I remember getting my own license.  We were very lucky to have a close family friend who offered to take me for driving practice regularly.  Do you think he knew that the worst teacher for children is their own parent when it comes to driving?  The child hates being told what they’re doing wrong, the parent is shitting themselves and seeing their life pass in front of their eyes at every intersection.  A recipe for disaster surely?  Maybe Father of a Man-Child can help them clock up the early kms, he’s less of a stress head than me.  I’ll take over when they’ve got some mileage under their belts and are more practiced.

Of course, deep down I live in fear of the day they have their license at all (as you all should!).  I am a firm believer that testosterone loaded boys should not be allowed behind the wheel of any car until they are at least 21 years old.  The statistics show I’m right.  That’s not to say my boys won’t be careful, and thankfully the laws are now so stringent I think they are inclined to be much more cautious about drink driving etc, yet the numbers still show this group are over-represented in deaths on the road.  (Sorry I’ll get off my soapbox now).

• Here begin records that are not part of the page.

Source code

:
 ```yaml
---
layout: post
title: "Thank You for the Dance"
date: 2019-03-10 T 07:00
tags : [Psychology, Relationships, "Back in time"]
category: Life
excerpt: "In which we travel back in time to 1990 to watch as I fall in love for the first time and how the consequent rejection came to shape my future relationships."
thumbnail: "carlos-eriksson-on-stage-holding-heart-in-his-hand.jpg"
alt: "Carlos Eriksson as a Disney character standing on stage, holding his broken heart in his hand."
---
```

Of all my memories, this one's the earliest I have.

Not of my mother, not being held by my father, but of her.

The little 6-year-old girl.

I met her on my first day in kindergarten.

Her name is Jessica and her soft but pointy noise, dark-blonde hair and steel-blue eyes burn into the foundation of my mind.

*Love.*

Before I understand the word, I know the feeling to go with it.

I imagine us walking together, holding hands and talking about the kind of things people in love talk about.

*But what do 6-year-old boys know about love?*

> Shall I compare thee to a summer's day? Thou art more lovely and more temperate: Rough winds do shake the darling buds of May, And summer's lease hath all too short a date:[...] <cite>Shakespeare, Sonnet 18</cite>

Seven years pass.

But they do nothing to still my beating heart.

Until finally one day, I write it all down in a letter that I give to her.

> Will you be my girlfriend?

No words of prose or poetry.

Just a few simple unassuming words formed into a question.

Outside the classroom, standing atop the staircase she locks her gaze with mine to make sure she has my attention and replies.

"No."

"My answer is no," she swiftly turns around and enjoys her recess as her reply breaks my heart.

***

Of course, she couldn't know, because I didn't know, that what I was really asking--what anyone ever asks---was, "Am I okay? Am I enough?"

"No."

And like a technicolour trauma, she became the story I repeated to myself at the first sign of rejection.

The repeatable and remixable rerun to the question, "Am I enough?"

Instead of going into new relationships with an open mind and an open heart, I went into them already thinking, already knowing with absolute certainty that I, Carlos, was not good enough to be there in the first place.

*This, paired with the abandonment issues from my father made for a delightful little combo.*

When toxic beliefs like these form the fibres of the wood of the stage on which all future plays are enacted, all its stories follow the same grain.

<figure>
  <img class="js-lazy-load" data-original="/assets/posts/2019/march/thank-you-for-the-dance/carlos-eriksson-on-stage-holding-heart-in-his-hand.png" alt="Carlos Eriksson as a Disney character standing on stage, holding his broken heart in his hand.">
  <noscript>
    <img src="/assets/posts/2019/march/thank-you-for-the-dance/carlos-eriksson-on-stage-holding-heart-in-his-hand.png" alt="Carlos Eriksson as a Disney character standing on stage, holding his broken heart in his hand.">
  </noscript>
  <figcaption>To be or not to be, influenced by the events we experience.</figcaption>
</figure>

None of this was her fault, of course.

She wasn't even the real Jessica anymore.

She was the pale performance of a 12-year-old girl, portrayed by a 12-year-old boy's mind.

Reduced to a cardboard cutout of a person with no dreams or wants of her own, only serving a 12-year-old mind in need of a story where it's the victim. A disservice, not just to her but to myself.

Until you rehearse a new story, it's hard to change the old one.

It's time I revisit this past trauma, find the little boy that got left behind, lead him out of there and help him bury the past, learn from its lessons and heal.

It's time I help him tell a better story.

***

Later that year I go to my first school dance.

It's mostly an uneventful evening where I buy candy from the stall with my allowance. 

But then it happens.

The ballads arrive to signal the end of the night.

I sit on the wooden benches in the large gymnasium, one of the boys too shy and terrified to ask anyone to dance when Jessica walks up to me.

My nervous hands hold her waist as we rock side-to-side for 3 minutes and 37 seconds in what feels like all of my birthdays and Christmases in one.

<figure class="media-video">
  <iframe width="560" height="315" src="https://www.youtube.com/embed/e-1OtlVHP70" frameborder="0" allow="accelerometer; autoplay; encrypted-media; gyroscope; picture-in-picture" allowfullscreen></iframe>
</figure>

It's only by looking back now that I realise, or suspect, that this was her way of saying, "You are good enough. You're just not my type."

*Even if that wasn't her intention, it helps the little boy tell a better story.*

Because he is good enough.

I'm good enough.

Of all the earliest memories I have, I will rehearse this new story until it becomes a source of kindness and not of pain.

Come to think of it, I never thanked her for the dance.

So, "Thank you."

I have always maintained that I will send my boys (and in time daughter) to one of those safe driver courses once they have their license – if they’re on the road, then at least equip them with all the skills you can.  Added insurance.

So time will tell whether or not we end up with a 3rd car in the driveway.  As Man-Child II pointed out quite matter-of-factly, eventually there’ll be five cars out the front Mum, so get over it.  Good lord, Sister of a Man-Child is only seven years old – does that mean they’ll be here for another 11 years?  Just as well we went up isn’t it?